The SpaceX CRS-4 Dragon cargo craft is seen in position to be grappled to the International Space Station in this NASA handout image from a video taken Sept. 23, 2014. The spacecraft's 2.5 tons of supplies, science experiments and technology demonstrations include materials to support research investigations. Reuters/NASA TV/Handout via Reuters

Tech entrepreneur Elon Musk is in preliminary talks on the viability of launching a fleet of 700 light-weight communications satellites that could provide Internet access, Wall Street Journal reports. Musk, founder of Space Exploration Technologies Corp. (better known as SpaceX) and Tesla Motors Inc., is in talks with former Google Inc. executive Greg Wyler, who founded WorldVu Satellites Ltd., on a partnership to build the satellites, the paper reports, citing people familiar with the matter.

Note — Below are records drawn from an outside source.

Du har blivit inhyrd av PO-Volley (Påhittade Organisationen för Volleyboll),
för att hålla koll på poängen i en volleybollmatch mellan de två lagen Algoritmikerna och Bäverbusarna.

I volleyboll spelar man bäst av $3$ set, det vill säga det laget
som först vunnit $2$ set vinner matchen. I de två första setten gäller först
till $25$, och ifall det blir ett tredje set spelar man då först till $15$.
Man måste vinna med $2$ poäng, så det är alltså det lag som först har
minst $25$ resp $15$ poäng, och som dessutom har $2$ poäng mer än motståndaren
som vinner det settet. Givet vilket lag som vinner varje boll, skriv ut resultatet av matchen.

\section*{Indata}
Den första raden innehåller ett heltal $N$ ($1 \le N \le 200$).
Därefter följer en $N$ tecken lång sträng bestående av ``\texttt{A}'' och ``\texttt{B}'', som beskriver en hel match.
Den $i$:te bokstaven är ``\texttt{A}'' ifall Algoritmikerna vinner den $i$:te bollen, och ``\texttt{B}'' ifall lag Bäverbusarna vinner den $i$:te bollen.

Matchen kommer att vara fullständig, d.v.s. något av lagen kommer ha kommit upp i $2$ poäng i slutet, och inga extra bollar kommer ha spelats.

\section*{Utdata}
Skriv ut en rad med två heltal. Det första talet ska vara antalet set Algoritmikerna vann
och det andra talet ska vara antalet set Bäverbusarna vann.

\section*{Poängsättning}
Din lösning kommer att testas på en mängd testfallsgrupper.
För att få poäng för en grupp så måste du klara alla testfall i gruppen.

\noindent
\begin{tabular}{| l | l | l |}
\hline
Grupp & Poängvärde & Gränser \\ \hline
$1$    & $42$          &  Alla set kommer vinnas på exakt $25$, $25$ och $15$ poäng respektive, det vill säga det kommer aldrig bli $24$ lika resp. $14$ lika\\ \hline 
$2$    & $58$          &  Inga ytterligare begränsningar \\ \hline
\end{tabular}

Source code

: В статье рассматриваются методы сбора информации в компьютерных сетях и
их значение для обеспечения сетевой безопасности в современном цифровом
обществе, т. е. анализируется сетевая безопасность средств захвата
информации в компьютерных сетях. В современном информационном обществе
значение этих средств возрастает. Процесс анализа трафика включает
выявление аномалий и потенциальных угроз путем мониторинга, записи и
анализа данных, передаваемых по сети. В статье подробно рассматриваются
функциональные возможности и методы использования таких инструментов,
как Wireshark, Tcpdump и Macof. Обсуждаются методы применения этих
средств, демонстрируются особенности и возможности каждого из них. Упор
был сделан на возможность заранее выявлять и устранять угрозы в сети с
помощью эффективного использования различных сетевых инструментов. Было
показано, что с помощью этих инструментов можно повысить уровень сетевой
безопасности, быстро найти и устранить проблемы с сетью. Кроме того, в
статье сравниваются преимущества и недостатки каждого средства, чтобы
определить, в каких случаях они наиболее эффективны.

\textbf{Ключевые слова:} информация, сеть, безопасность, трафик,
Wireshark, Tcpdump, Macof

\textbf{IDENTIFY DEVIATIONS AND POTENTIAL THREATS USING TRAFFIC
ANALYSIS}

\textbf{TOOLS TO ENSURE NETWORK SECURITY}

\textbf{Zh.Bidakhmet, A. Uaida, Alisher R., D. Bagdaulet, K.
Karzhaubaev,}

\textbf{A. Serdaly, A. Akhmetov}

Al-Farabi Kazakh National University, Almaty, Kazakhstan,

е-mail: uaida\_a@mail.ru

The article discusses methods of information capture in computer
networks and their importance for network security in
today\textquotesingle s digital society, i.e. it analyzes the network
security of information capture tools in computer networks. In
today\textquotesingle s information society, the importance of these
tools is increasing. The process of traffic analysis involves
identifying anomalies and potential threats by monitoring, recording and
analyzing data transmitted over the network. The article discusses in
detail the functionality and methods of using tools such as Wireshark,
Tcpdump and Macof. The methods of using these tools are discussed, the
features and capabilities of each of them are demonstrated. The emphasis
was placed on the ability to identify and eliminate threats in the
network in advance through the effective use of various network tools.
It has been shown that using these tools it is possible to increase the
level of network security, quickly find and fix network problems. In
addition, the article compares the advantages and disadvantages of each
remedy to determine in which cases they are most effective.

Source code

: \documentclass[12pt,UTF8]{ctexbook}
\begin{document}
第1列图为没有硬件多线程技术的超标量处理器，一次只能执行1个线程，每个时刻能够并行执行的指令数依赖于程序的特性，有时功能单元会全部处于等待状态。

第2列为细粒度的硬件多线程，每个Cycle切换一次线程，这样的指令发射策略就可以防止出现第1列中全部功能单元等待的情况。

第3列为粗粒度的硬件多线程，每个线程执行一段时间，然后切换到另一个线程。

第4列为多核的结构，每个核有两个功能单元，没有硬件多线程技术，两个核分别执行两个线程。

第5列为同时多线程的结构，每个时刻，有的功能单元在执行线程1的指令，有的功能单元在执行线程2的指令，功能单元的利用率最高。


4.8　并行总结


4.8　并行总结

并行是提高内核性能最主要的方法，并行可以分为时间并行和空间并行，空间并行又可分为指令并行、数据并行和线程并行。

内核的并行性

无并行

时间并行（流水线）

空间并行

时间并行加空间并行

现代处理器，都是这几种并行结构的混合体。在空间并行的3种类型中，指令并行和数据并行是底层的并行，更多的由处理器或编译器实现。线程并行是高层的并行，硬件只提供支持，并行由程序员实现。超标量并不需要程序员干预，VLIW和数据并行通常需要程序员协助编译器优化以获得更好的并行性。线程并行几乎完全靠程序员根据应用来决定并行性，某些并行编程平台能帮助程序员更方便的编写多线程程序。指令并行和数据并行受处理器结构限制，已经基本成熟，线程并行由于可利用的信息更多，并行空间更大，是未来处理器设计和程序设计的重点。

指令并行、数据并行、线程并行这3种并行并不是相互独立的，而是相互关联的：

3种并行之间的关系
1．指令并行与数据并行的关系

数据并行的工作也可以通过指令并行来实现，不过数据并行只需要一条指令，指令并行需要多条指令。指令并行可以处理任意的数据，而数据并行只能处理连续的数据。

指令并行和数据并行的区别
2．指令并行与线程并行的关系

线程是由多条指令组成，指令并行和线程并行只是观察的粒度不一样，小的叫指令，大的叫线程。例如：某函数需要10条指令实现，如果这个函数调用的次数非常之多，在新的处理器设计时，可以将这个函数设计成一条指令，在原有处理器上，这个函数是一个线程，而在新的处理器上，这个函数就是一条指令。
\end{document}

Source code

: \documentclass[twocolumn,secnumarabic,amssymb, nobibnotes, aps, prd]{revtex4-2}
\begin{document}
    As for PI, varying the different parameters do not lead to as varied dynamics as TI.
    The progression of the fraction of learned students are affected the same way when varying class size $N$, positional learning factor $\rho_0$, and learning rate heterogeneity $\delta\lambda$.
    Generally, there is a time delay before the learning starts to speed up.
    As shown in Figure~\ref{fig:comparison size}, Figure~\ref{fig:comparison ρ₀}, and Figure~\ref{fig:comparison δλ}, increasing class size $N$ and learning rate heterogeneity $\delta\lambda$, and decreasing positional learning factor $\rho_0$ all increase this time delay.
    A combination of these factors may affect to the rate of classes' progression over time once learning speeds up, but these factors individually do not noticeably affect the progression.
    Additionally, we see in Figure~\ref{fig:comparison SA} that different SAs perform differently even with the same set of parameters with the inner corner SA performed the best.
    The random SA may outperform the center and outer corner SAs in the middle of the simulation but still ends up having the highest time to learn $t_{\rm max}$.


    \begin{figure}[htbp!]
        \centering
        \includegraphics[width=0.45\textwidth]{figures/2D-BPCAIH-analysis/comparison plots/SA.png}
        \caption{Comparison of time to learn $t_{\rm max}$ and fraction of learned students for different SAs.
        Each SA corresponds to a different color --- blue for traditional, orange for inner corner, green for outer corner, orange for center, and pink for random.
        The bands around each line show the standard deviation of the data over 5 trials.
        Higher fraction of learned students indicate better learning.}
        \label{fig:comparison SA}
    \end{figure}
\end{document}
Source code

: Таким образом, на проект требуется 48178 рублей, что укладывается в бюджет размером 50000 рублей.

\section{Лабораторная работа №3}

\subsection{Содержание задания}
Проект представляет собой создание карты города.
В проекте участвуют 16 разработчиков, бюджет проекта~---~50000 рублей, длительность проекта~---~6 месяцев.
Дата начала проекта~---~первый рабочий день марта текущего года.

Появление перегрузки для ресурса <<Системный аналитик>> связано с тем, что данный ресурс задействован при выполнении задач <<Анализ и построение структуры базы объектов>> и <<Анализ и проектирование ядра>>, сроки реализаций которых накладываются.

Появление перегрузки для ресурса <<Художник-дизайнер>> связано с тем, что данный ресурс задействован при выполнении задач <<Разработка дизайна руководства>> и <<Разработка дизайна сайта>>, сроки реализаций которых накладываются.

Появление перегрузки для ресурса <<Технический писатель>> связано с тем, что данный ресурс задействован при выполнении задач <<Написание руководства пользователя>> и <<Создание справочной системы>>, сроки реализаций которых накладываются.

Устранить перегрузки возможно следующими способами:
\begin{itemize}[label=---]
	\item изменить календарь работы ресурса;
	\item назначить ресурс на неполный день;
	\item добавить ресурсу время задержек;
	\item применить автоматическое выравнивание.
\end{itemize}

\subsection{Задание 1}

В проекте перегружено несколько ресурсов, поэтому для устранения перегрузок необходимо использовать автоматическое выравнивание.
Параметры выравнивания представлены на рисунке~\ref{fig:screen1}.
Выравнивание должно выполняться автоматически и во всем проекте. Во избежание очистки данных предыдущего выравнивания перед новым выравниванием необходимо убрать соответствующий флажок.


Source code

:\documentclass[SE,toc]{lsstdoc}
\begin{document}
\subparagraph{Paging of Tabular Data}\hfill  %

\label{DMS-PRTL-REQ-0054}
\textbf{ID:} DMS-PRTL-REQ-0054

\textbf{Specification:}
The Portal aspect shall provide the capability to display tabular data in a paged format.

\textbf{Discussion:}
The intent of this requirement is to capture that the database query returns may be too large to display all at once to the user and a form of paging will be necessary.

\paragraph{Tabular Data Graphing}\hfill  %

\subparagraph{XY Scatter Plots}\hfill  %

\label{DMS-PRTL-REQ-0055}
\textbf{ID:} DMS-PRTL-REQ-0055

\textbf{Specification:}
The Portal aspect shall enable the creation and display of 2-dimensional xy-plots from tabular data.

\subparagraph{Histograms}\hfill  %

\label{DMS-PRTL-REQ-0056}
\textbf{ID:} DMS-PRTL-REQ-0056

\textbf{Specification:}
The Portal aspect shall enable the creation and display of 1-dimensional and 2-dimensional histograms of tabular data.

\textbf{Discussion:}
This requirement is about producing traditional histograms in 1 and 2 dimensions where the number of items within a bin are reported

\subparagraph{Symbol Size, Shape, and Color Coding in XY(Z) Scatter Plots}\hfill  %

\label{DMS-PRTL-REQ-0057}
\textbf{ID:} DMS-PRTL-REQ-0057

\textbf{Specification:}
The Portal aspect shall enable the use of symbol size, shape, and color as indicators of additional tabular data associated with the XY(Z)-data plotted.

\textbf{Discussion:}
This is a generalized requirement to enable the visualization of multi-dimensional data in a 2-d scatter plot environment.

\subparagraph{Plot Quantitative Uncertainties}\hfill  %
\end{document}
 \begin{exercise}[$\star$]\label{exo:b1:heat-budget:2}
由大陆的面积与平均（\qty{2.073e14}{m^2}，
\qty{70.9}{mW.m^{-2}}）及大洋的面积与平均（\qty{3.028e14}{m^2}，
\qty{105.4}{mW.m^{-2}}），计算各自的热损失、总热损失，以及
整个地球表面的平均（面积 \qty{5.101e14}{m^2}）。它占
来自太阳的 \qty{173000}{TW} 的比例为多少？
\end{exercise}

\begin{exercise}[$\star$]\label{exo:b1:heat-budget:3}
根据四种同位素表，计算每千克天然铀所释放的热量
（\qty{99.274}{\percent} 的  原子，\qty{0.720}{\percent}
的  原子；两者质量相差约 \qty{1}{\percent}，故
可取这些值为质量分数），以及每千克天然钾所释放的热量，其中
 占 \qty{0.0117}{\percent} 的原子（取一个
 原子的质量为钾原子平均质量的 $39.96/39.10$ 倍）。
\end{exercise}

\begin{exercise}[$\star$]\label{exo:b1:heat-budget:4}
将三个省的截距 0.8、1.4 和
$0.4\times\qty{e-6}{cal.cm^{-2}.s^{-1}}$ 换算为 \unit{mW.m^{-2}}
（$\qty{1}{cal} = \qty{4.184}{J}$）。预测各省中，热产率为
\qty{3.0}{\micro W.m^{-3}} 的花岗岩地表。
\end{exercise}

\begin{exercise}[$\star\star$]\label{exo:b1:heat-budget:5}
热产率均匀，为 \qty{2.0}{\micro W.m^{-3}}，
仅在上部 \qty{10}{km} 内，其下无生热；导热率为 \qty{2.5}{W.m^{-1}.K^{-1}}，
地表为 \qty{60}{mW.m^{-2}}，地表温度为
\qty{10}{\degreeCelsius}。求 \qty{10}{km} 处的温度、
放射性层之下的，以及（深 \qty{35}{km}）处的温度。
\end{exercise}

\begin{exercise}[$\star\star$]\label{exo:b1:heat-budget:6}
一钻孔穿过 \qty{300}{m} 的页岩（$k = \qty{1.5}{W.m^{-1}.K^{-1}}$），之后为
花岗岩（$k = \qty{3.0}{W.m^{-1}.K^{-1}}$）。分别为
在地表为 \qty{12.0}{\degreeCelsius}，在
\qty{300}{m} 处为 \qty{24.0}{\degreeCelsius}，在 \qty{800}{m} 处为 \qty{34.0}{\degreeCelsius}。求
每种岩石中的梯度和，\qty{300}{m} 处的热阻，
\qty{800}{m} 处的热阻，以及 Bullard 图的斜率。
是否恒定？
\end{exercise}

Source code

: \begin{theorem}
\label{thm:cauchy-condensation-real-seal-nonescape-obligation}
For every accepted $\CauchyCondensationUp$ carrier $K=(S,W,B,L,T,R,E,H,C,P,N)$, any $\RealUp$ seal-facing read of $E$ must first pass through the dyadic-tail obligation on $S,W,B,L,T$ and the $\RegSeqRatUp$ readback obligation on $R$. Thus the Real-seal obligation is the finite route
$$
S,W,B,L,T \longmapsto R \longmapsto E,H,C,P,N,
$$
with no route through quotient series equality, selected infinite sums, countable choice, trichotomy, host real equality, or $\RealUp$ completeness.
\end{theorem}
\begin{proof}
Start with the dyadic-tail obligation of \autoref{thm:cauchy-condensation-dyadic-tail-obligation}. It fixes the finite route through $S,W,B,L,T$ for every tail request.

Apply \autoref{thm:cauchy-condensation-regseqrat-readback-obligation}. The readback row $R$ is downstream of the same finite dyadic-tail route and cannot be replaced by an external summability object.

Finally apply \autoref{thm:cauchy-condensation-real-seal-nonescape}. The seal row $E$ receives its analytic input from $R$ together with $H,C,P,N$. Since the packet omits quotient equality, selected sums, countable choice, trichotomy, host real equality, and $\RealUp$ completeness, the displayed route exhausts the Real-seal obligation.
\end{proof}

The satellites are to be about 250 pounds in weight and about $1 million apiece, while today’s smallest commercial satellites are twice the weight and cost several millions of dollars. At 700, the fleet would be 10 times larger than the largest current fleet of satellites, operated by Iridium Communications Inc., according to the report.

This is Wyler’s second effort to launch a large number of satellites, after some satellites launched in an earlier venture called O3b Networks developed technical snags that might reduce their usefulness, the paper reported.